Kenya and United States are tied with both having 19 athletes in the world top 100 and Ethiopia is third with 15.


10,000m


The women’s 10,000m season was as thin as always with just a few big races prior to Daegu. The fastest one was in Stanford on May Day, won by Kenyan Sally Kipyego in a personal best and world leading 30:38.35, which remained the fastest time in world until the end of the season. American Shalane Flanagan clocked a nice PB in the same race with 30:39.57 for second place and reigning World champion from 2009, Kenyan Linet Masai third in 30:53.59.


Ethiopians Meseret Defar, the 2004 Olympic and 2007 World 5000m champion, and Meselech Melkamu, the 2009 World Championships silver medallist in this event, also won their only races before Daegu. Defar clocked 31:05.05 to win in Nuoro, Italy, in July and Melkamu 31:14.83 in Ostrava in May.


The Daegu World Championships race was not a fast one and like in the 5000m, Cheruiyot, who is based in London during the summers, emerged as an easy winner in the final sprint in a personal best 30:48.98 in her third career 10,000m race. She had only debuted in this distance in April 2011 winning in Pontevedra, Spain, in 31:07.02 and then won the Kenyan Championships in Nairobi in 31:55.8. A fine Kenyan 1-2-3-4 was completed by Kipyego (30:50.04), previous World champion Masai (30:53.59) and Priscah Cherono (PB 30:56.43). Ethiopians were disappointed this time with Meselech Melkamu in fifth and Meseret Defar not finishing the race.


Japan is a clear number one in this event with 35 athletes in the world top 100. Kenya is second with 12 and United States third with ten.


3000m Steeplechase


In the steeplechase both the silver and bronze medallists from the 2009 World Championships arrived in Daegu, but from very different season behind them. Russian Yuliya Zaripova (named Zarudneva then) won the silver in Berlin and followed that with a European Championships gold in Barcelona 2010. But in 2011 the 25-year-old only raced two times before Daegu first clocking a season’s best 4:07.01 in the 1500m in May and then winning the National championships in Cheboksary in 9:23.82.

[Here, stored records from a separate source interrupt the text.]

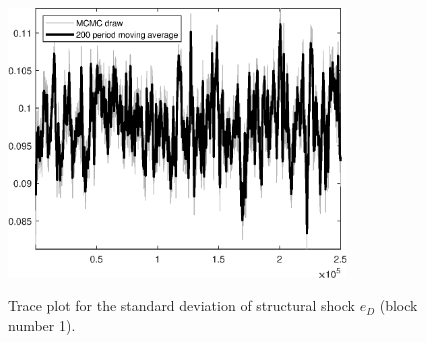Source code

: \begin{figure}[H]
\centering
  \includegraphics[width=0.8\textwidth]{BRS_growth_ext_fd_v1/graphs/TracePlot_SE_e_D_blck_1}\\
    \caption{Trace plot for the standard deviation of structural shock ${e_D}$ (block number 1).}
\end{figure}
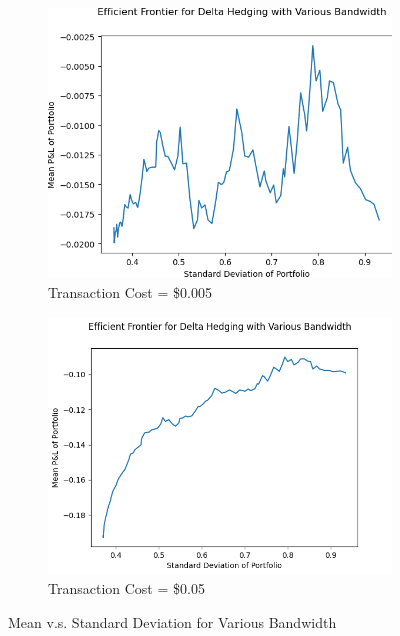 \documentclass[12pt]{article}
\begin{document}
\begin{figure}[H]
  \centering
  \begin{subfigure}{.5\textwidth}
    \centering
    \includegraphics[width=\linewidth]{efficientf1.png}
    \caption{Transaction Cost = \$0.005}
  \end{subfigure}%
  \begin{subfigure}{.5\textwidth}
    \centering
    \includegraphics[width=\linewidth]{efficientf2.png}
    \caption{Transaction Cost = \$0.05}
  \end{subfigure}%
  \caption{Mean v.s. Standard Deviation for Various Bandwidth}
\end{figure}
\end{document}

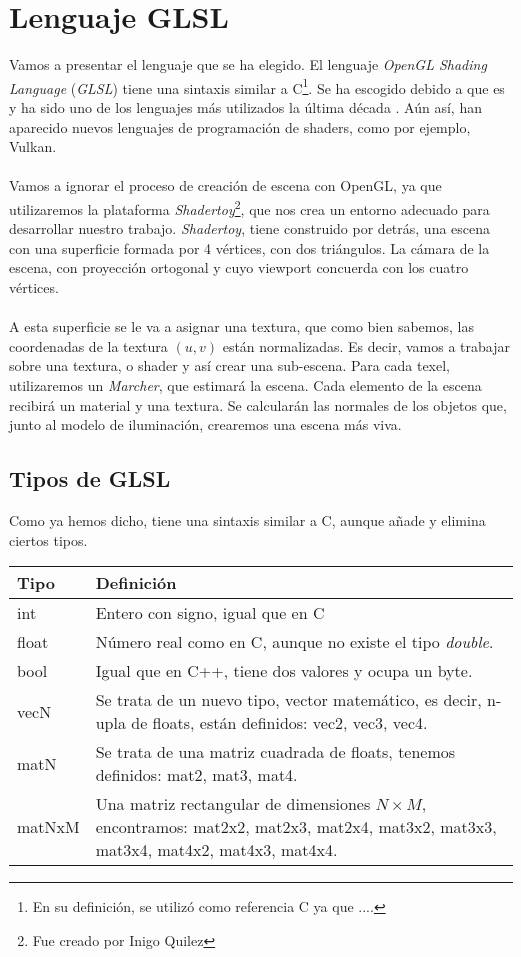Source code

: \chapter{Lenguaje GLSL}
Vamos a presentar el lenguaje que se ha elegido. El lenguaje \textit{OpenGL Shading Language} (\textit{GLSL}) tiene una sintaxis similar a C\footnote{En su definición, se utilizó como referencia C ya que ....}. Se ha escogido debido a que es y ha sido uno de los lenguajes más utilizados la última década %
. Aún así, han aparecido nuevos lenguajes de programación de shaders, como por ejemplo, Vulkan.\\\\
Vamos a ignorar el proceso de creación de escena con OpenGL, ya que utilizaremos la plataforma \textit{Shadertoy}\footnote{Fue creado por Inigo Quilez}, que nos crea un entorno adecuado para desarrollar nuestro trabajo. \textit{Shadertoy}, tiene construido por detrás, una escena con una superficie formada por 4 vértices, con dos triángulos. La cámara de la escena, con proyección ortogonal y cuyo viewport concuerda con los cuatro vértices.\\\\
A esta superficie se le va a asignar una textura, que como bien sabemos, las coordenadas de la textura \((u,v)\) están normalizadas. Es decir, vamos a trabajar sobre una textura, o shader y así crear una sub-escena. Para cada texel, utilizaremos un \textit{Marcher}, que estimará la escena. Cada elemento de la escena recibirá un material y una textura. Se calcularán las normales de los objetos que, junto al modelo de iluminación, crearemos una escena más viva.
\section{Tipos de GLSL}
Como ya hemos dicho, tiene una sintaxis similar a C, aunque añade y elimina ciertos tipos.
\begin{table}[h]
    \begin{tabularx}{\textwidth}{l|X}
      \toprule
      Tipo & Definición\\
      \midrule
      int & Entero con signo, igual que en C\\
      float & Número real como en C, aunque no existe el tipo \textit{double}. \\
      bool & Igual que en C++, tiene dos valores y ocupa un byte. \\
      vecN & Se trata de un nuevo tipo, vector matemático, es decir, n-upla de floats, están definidos: vec2, vec3, vec4. \\
      matN & Se trata de una matriz cuadrada de floats, tenemos definidos: mat2, mat3, mat4. \\
      matNxM & Una matriz rectangular de dimensiones \(N\times M\), encontramos: mat2x2, mat2x3, mat2x4, mat3x2, mat3x3, mat3x4, mat4x2, mat4x3, mat4x4. \\
      \bottomrule
    \end{tabularx}
  \end{table}
\newpage
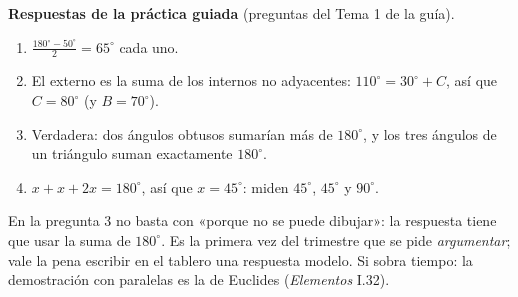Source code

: \documentclass[11pt]{article}
\begin{document}
\begin{center}
\end{center}

\textbf{Respuestas de la práctica guiada} (preguntas del Tema 1 de la guía).
\begin{enumerate}
  \item $\frac{180^\circ - 50^\circ}{2} = 65^\circ$ cada uno.
  \item El externo es la suma de los internos no adyacentes: $110^\circ = 30^\circ + C$,
    así que $C = 80^\circ$ (y $B = 70^\circ$).
  \item Verdadera: dos ángulos obtusos sumarían más de $180^\circ$, y los tres ángulos de un
    triángulo suman exactamente $180^\circ$.
  \item $x + x + 2x = 180^\circ$, así que $x = 45^\circ$: miden $45^\circ$, $45^\circ$ y
    $90^\circ$.
\end{enumerate}

\begin{nota}
En la pregunta 3 no basta con «porque no se puede dibujar»: la respuesta tiene que usar la
suma de $180^\circ$. Es la primera vez del trimestre que se pide \emph{argumentar}; vale la
pena escribir en el tablero una respuesta modelo. Si sobra tiempo: la demostración con
paralelas es la de Euclides (\emph{Elementos} I.32).
\end{nota}
\end{document}
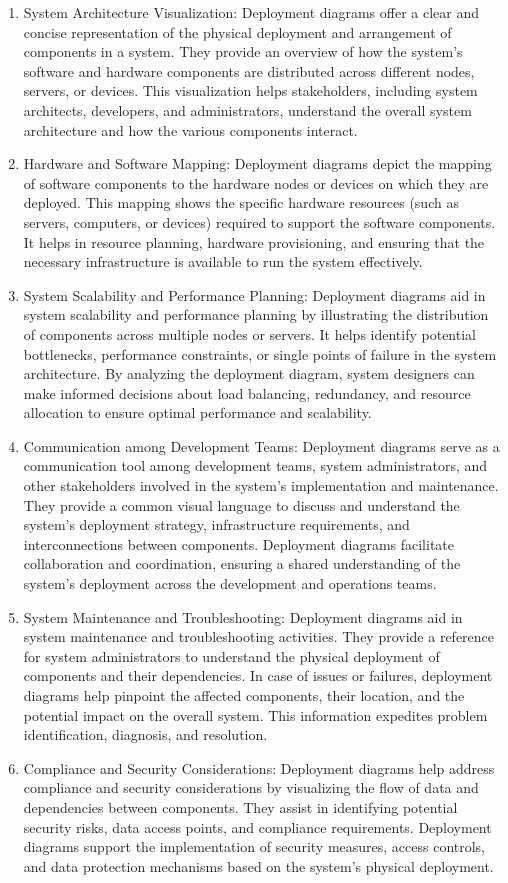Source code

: \documentclass{article}
\begin{document}
\begin{enumerate}
    \item System Architecture Visualization: Deployment diagrams offer a clear and concise representation of the physical deployment and arrangement of components in a system. They provide an overview of how the system's software and hardware components are distributed across different nodes, servers, or devices. This visualization helps stakeholders, including system architects, developers, and administrators, understand the overall system architecture and how the various components interact.
    \item Hardware and Software Mapping: Deployment diagrams depict the mapping of software components to the hardware nodes or devices on which they are deployed. This mapping shows the specific hardware resources (such as servers, computers, or devices) required to support the software components. It helps in resource planning, hardware provisioning, and ensuring that the necessary infrastructure is available to run the system effectively.
    \item System Scalability and Performance Planning: Deployment diagrams aid in system scalability and performance planning by illustrating the distribution of components across multiple nodes or servers. It helps identify potential bottlenecks, performance constraints, or single points of failure in the system architecture. By analyzing the deployment diagram, system designers can make informed decisions about load balancing, redundancy, and resource allocation to ensure optimal performance and scalability.
    \item Communication among Development Teams: Deployment diagrams serve as a communication tool among development teams, system administrators, and other stakeholders involved in the system's implementation and maintenance. They provide a common visual language to discuss and understand the system's deployment strategy, infrastructure requirements, and interconnections between components. Deployment diagrams facilitate collaboration and coordination, ensuring a shared understanding of the system's deployment across the development and operations teams.
    \item System Maintenance and Troubleshooting: Deployment diagrams aid in system maintenance and troubleshooting activities. They provide a reference for system administrators to understand the physical deployment of components and their dependencies. In case of issues or failures, deployment diagrams help pinpoint the affected components, their location, and the potential impact on the overall system. This information expedites problem identification, diagnosis, and resolution.
    \item Compliance and Security Considerations: Deployment diagrams help address compliance and security considerations by visualizing the flow of data and dependencies between components. They assist in identifying potential security risks, data access points, and compliance requirements. Deployment diagrams support the implementation of security measures, access controls, and data protection mechanisms based on the system's physical deployment.
\end{enumerate}
\end{document}

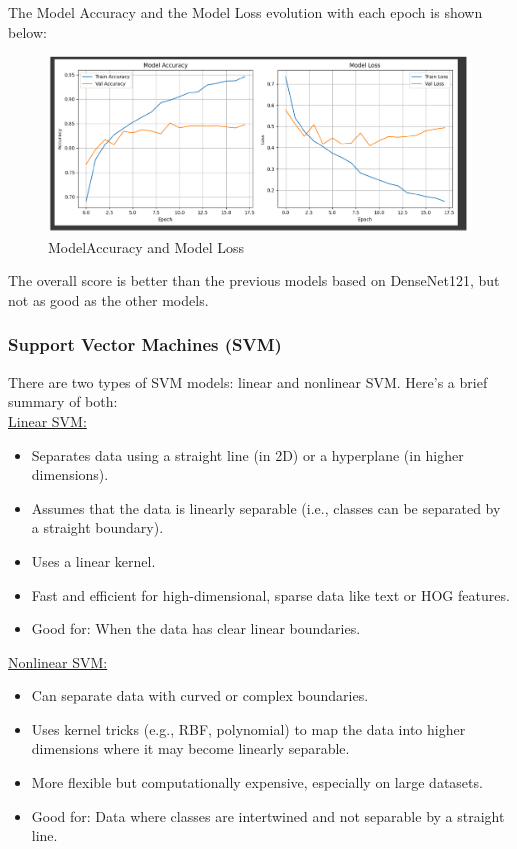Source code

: \documentclass{article}
\begin{document}
The Model Accuracy and the Model Loss evolution with each epoch is shown below:

\begin{figure}[H]
    \centering
    \includegraphics[width=0.8\linewidth]{DN121graph2.png}
    \caption{ModelAccuracy and Model Loss}
    \label{fig:DN121graph2}
\end{figure}

The overall score is  better than the previous models based on DenseNet121, but not as good as the other models.

\subsubsection{Support Vector Machines (SVM)}
There are two types of SVM models: linear and nonlinear SVM. Here's a brief summary of both: \\
\underline{Linear SVM:}
\begin{itemize}
    \item Separates data using a straight line (in 2D) or a hyperplane (in higher dimensions).
    \item Assumes that the data is linearly separable (i.e., classes can be separated by a straight boundary).
    \item Uses a linear kernel.
    \item Fast and efficient for high-dimensional, sparse data like text or HOG features.
    \item Good for: When the data has clear linear boundaries.
\end{itemize}
\underline{Nonlinear SVM:}
\begin{itemize}
    \item Can separate data with curved or complex boundaries.
    \item Uses kernel tricks (e.g., RBF, polynomial) to map the data into higher dimensions where it may become linearly separable.
    \item More flexible but computationally expensive, especially on large datasets.
    \item Good for: Data where classes are intertwined and not separable by a straight line.
\end{itemize}
\end{document}
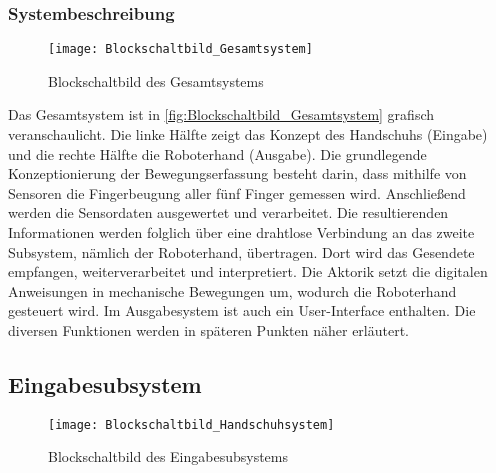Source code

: \documentclass[titlepage,12pt,twoside]{article}
\begin{document}
\subsubsection{Systembeschreibung}

	\begin{figure}[H]
		\begin{center}
			\scalebox{1.2}
			{\texttt{[image: Blockschaltbild\_Gesamtsystem]}}
			\caption{Blockschaltbild des Gesamtsystems}
			\label{fig:Blockschaltbild_Gesamtsystem}		
		\end{center}
	\end{figure}

Das Gesamtsystem ist in \autoref{fig:Blockschaltbild_Gesamtsystem} grafisch veranschaulicht. Die linke Hälfte zeigt das Konzept des 
Handschuhs (Eingabe) und die rechte Hälfte die Roboterhand (Ausgabe). Die grundlegende Konzeptionierung der Bewegungserfassung 
besteht darin, dass mithilfe von Sensoren die Fingerbeugung aller fünf Finger gemessen wird. Anschließend werden die Sensordaten
ausgewertet und verarbeitet. Die resultierenden Informationen werden folglich über eine drahtlose Verbindung an das zweite 
Subsystem, nämlich der Roboterhand, übertragen. Dort wird das Gesendete empfangen, weiterverarbeitet und interpretiert. Die Aktorik
setzt die digitalen Anweisungen in mechanische Bewegungen um, wodurch die Roboterhand gesteuert wird. Im Ausgabesystem ist auch 
ein User-Interface enthalten. Die diversen Funktionen werden in späteren Punkten näher erläutert.

\subsection{Eingabesubsystem}
\label{chap:Eingabesubsystem}

	\begin{figure}[H]
		\begin{center}
			\scalebox{0.8}
			{\texttt{[image: Blockschaltbild\_Handschuhsystem]}}
			\caption{Blockschaltbild des Eingabesubsystems}
			\label{fig:Blockschaltbild_Handschuhsystem}			
		\end{center}
	\end{figure}
\end{document}
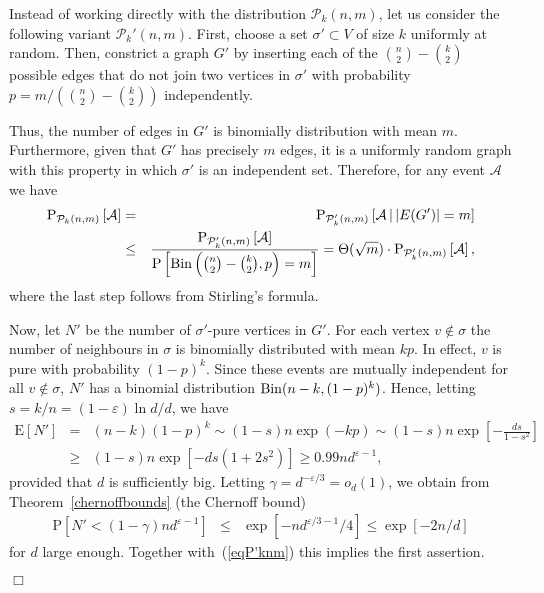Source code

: \documentclass[a4paper,10pt]{article}
\makeatletter
\newenvironment{proof}{\noindent{\bf Proof\@:}}{\hfill $\Box$\\}
\newcommand\cA{\mathcal{A}}
\newcommand\cP{\mathcal{P}}
\newcommand\eps{\varepsilon}
\newcommand\Erw{\mathrm{E}}
\newcommand\pr{\mathrm{P}}
\newcommand{\Bin}{{\rm Bin}}
\newcommand{\bink}[2] {{{#1}\choose {#2}}}
\newcommand\bc[1]{\left({#1}\right)}
\newcommand\brk[1]{\left\lbrack{#1}\right\rbrack}
\newcommand\Thm{Theorem}
\makeatother
\begin{document}
\begin{proof}
Instead of working directly with the distribution $\cP_k(n,m)$,
let us consider the following variant $\cP_k'(n,m)$. First,
choose a set $\sigma'\subset V$ of size $k$ uniformly at random.
Then, constrict a graph $G'$ by inserting each of the $\bink n2-\bink k2$ possible
edges that do not join two vertices in $\sigma'$ with probability
$p=m/(\bink n2-\bink k2)$ independently.

Thus, the number of edges in $G'$ is binomially distribution with
mean $m$. Furthermore, given that $G'$ has precisely $m$ edges, it
is a uniformly random graph with this property in which $\sigma'$
is an independent set. Therefore, for any event $\cA$ we have
	\begin{eqnarray}\nonumber
	\pr_{\cP_k(n,m)}\brk{\cA}&=&
		\pr_{\cP_k'(n,m)}\brk{\cA\,|\,|E(G')|=m}\\
		&\leq&\frac{\pr_{\cP_k'(n,m)}\brk{\cA}}{\pr\brk{\Bin\bc{\bink n2-\bink k2,p}=m}}=\Theta(\sqrt m)\cdot\pr_{\cP_k'(n,m)}\brk{\cA},
			\label{eqP'knm}
	\end{eqnarray}
where the last step follows from Stirling's formula.

Now, let $N'$ be the number of $\sigma'$-pure vertices in $G'$.
For each vertex $v\not\in\sigma$ the number of neighbours in $\sigma$
is binomially distributed with mean $kp$. In effect, $v$ is pure with
probability $(1-p)^k$. Since these events are mutually independent for
all $v\not\in\sigma$, $N'$ has a binomial distribution $\Bin(n-k,(1-p)^k)$.
Hence, letting $s=k/n=(1-\eps)\ln d/d$, we have
	\begin{eqnarray*}
	\Erw\brk{N'}&=&(n-k)(1-p)^k\sim(1-s)n\exp(-kp)\sim(1-s)n\exp\brk{-\frac{ds}{1-s^2}}\\
		&\geq&(1-s)n\exp\brk{-ds\bc{1+2s^2}}\geq0.99n d^{\eps-1},
	\end{eqnarray*}
provided that $d$ is sufficiently big.
Letting $\gamma=d^{-\eps/3}=o_d(1)$, we obtain from \Thm~\ref{chernoffbounds} (the Chernoff bound)
	\begin{eqnarray*}
	\pr\brk{N'<(1-\gamma) nd^{\eps-1}}&\leq&\exp\brk{-nd^{\eps/3-1}/4}\leq\exp\brk{-2n/d}
	\end{eqnarray*}
for $d$ large enough.
Together with~(\ref{eqP'knm}) this implies the first assertion.


\end{proof}
\end{document}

On the other hand Kenyan Milcah Chemos, third in Berlin, had a perfect record in 2011 prior to the World Championships. Six starts and six wins in the event included five Samsung Diamond League meets in Doha, Rome, New York, Lausanne and London and a win at the National championships in Nairobi as well. Chemos had the world leader set in Rome with 9:12.89 with Sofia Assefa close behind setting the Ethiopian record 9:15.04 in the same race. But Daegu showed again that an extensive season before major championships is not necessarily needed.


Zaripova emerged as a clear winner in a personal best 9:07.03 for her first worldwide title and 27-year-old Tunisian Habiba Ghribi maybe a bit surprisingly won the silver in 9:11.97, a national record, and a definitive upgrade from her sixth place in Berlin 2009.


After all the perfect races during the season, Milcah Chemos ended up with the same medal she had won two years earlier, the bronze, well behind the first two in 9:17.16 just edging fellow Kenyan Mercy Njoroge (9:17.88) for third place.


The United States is the top country in this event with 15 athletes in the world top 100. Kenya and Russia are tied for second with ten each.


Note: This year Julin covers the men's side of the action and Jalava the women's.